Exercise brief:
The word "every" occurs in some of the lines below; copy each of those lines.
- - -
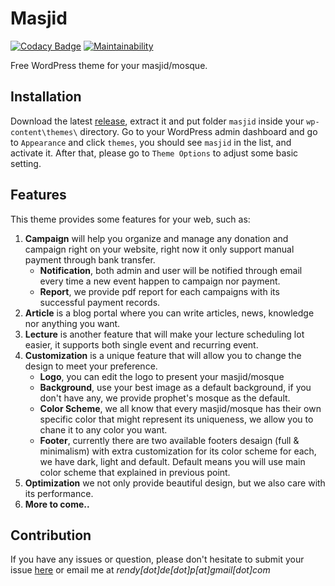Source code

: # Masjid

[![Codacy Badge](https://api.codacy.com/project/badge/Grade/9f1f7cc96d40485da063972cea27df4c)](https://app.codacy.com/app/rendy44/rmasjid?utm_source=github.com&utm_medium=referral&utm_content=rendy44/rmasjid&utm_campaign=Badge_Grade_Dashboard) [![Maintainability](https://api.codeclimate.com/v1/badges/617b1e8a041246461586/maintainability)](https://codeclimate.com/github/rendy44/rmasjid/maintainability)

Free WordPress theme for your masjid/mosque.
## Installation
Download the latest <a href='https://github.com/rendy44/masjid/releases'>release</a>, extract it and put folder `masjid` inside your `wp-content\themes\` directory.
Go to your WordPress admin dashboard and go to `Appearance` and click `themes`, you should see `masjid` in the list, and activate it.
After that, please go to `Theme Options` to adjust some basic setting.
## Features
This theme provides some features for your web, such as:
1. **Campaign** will help you organize and manage any donation and campaign right on your website, right now it only support manual payment through bank transfer.
    - **Notification**, both admin and user will be notified through email every time a new event happen to campaign nor payment.
    - **Report**, we provide pdf report for each campaigns with its successful payment records.
2. **Article** is a blog portal where you can write articles, news, knowledge nor anything you want.
3. **Lecture** is another feature that will make your lecture scheduling lot easier, it supports both single event and recurring event.
4. **Customization** is a unique feature that will allow you to change the design to meet your preference.
    - **Logo**, you can edit the logo to present your masjid/mosque
    - **Background**, use your best image as a default background, if you don't have any, we provide prophet's mosque as the default.
    - **Color Scheme**, we all know that every masjid/mosque has their own specific color that might represent its uniqueness, we allow you to chane it to any color you want.
    - **Footer**, currently there are two available footers desaign (full & minimalism) with extra customization for its color scheme for each, we have dark, light and default. Default means you will use main color scheme that explained in previous point.
5. **Optimization** we not only provide beautiful design, but we also care with its performance.
6. **More to come..**
## Contribution
If you have any issues or question, please don't hesitate to submit your issue <a href='https://github.com/rendy44/masjid/issues'>here</a> or email me at *rendy[dot]de[dot]p[at]gmail[dot]com*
- - -
Your response:
    - **Notification**, both admin and user will be notified through email every time a new event happen to campaign nor payment.
    - **Color Scheme**, we all know that every masjid/mosque has their own specific color that might represent its uniqueness, we allow you to chane it to any color you want.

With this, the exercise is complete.